What this task involves: Your answer should be one number: how many lines below have the word "after".

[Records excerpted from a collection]
== Segment start ==
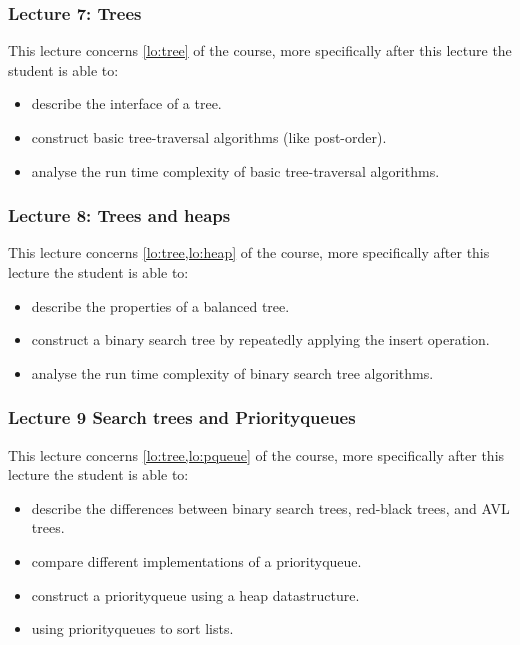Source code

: \subsubsection*{Lecture 7: Trees}
\label{sub:lecture_7}

This lecture concerns \cref{lo:tree} of the course, more specifically after this lecture the student is able
to:
\begin{itemize}
	\item describe the interface of a tree.
	\item construct basic tree-traversal algorithms (like post-order).
	\item analyse the run time complexity of basic tree-traversal algorithms.
\end{itemize}

\subsubsection*{Lecture 8: Trees and heaps}
\label{sub:lecture_8}

This lecture concerns \cref{lo:tree,lo:heap} of the course, more specifically after this lecture the student is able
to:
\begin{itemize}
	\item describe the properties of a balanced tree.
	\item construct a binary search tree by repeatedly applying the insert operation.
	\item analyse the run time complexity of binary search tree algorithms.
\end{itemize}

\subsubsection*{Lecture 9 Search trees and Priorityqueues}
\label{sub:lecture_9}

This lecture concerns \cref{lo:tree,lo:pqueue} of the course, more specifically after this lecture the student is able
to:
\begin{itemize}
	\item describe the differences between binary search trees, red-black trees, and AVL trees.
	\item compare different implementations of a priorityqueue.
	\item construct a priorityqueue using a heap datastructure.
	\item using priorityqueues to sort lists.
\end{itemize}

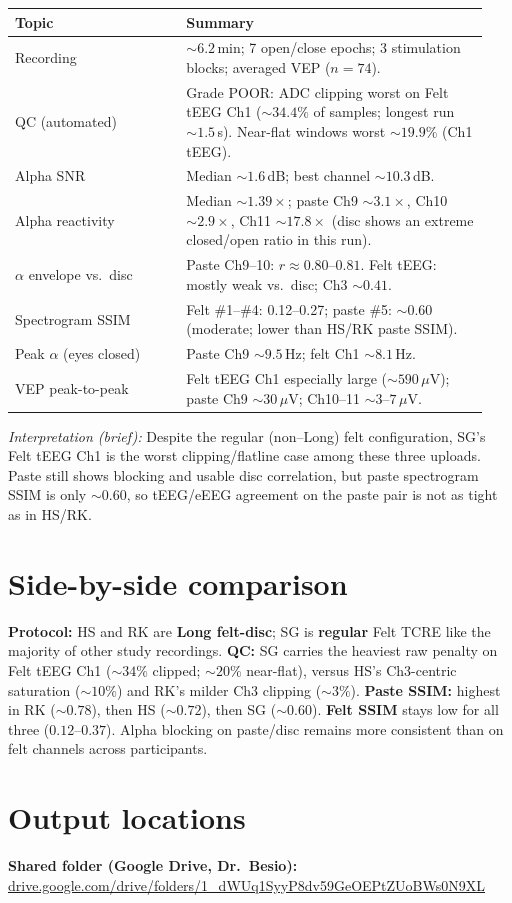 \documentclass[11pt]{article}
\begin{document}
\begin{table}[h]
  \centering
  \small
  \begin{tabular}{@{}p{0.34\linewidth}p{0.60\linewidth}@{}}
    \toprule
    \textbf{Topic} & \textbf{Summary} \\
    \midrule
    Recording & ${\sim}6.2$\,min; 7 open/close epochs; 3 stimulation blocks; averaged VEP ($n=74$). \\
    QC (automated) & Grade POOR: ADC clipping worst on Felt tEEG Ch1 (${\sim}34.4\%$ of samples; longest run ${\sim}1.5$\,s). Near-flat windows worst ${\sim}19.9\%$ (Ch1 tEEG). \\
    Alpha SNR & Median ${\sim}1.6$\,dB; best channel ${\sim}10.3$\,dB. \\
    Alpha reactivity & Median ${\sim}1.39\times$; paste Ch9 ${\sim}3.1\times$, Ch10 ${\sim}2.9\times$, Ch11 ${\sim}17.8\times$ (disc shows an extreme closed/open ratio in this run). \\
    $\alpha$ envelope vs.\ disc & Paste Ch9--10: $r \approx 0.80$--$0.81$. Felt tEEG: mostly weak vs.\ disc; Ch3 ${\sim}0.41$. \\
    Spectrogram SSIM & Felt \#1--\#4: 0.12--0.27; paste \#5: ${\sim}0.60$ (moderate; lower than HS/RK paste SSIM). \\
    Peak $\alpha$ (eyes closed) & Paste Ch9 ${\sim}9.5$\,Hz; felt Ch1 ${\sim}8.1$\,Hz. \\
    VEP peak-to-peak & Felt tEEG Ch1 especially large (${\sim}590$\,$\mu$V); paste Ch9 ${\sim}30$\,$\mu$V; Ch10--11 ${\sim}3$--$7$\,$\mu$V. \\
    \bottomrule
  \end{tabular}
\end{table}

\noindent\textit{Interpretation (brief):} Despite the regular (non--Long) felt configuration, SG's Felt tEEG Ch1 is the worst clipping/flatline case among these three uploads. Paste still shows blocking and usable disc correlation, but paste spectrogram SSIM is only ${\sim}0.60$, so tEEG/eEEG agreement on the paste pair is not as tight as in HS/RK.

\section*{Side-by-side comparison}
\textbf{Protocol:} HS and RK are \textbf{Long felt-disc}; SG is \textbf{regular} Felt TCRE like the majority of other study recordings. \textbf{QC:} SG carries the heaviest raw penalty on Felt tEEG Ch1 (${\sim}34\%$ clipped; ${\sim}20\%$ near-flat), versus HS's Ch3-centric saturation (${\sim}10\%$) and RK's milder Ch3 clipping (${\sim}3\%$). \textbf{Paste SSIM:} highest in RK (${\sim}0.78$), then HS (${\sim}0.72$), then SG (${\sim}0.60$). \textbf{Felt SSIM} stays low for all three ($0.12$--$0.37$). Alpha blocking on paste/disc remains more consistent than on felt channels across participants.

\section*{Output locations}
\noindent\textbf{Shared folder (Google Drive, Dr.\ Besio):}\\
\href{https://drive.google.com/drive/folders/1_dWUq1SyyP8dv59GeOEPtZUoBWs0N9XL?usp=drive_link}{drive.google.com/drive/folders/1\_dWUq1SyyP8dv59GeOEPtZUoBWs0N9XL}
\end{document}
== Segment end ==
Written solution: 3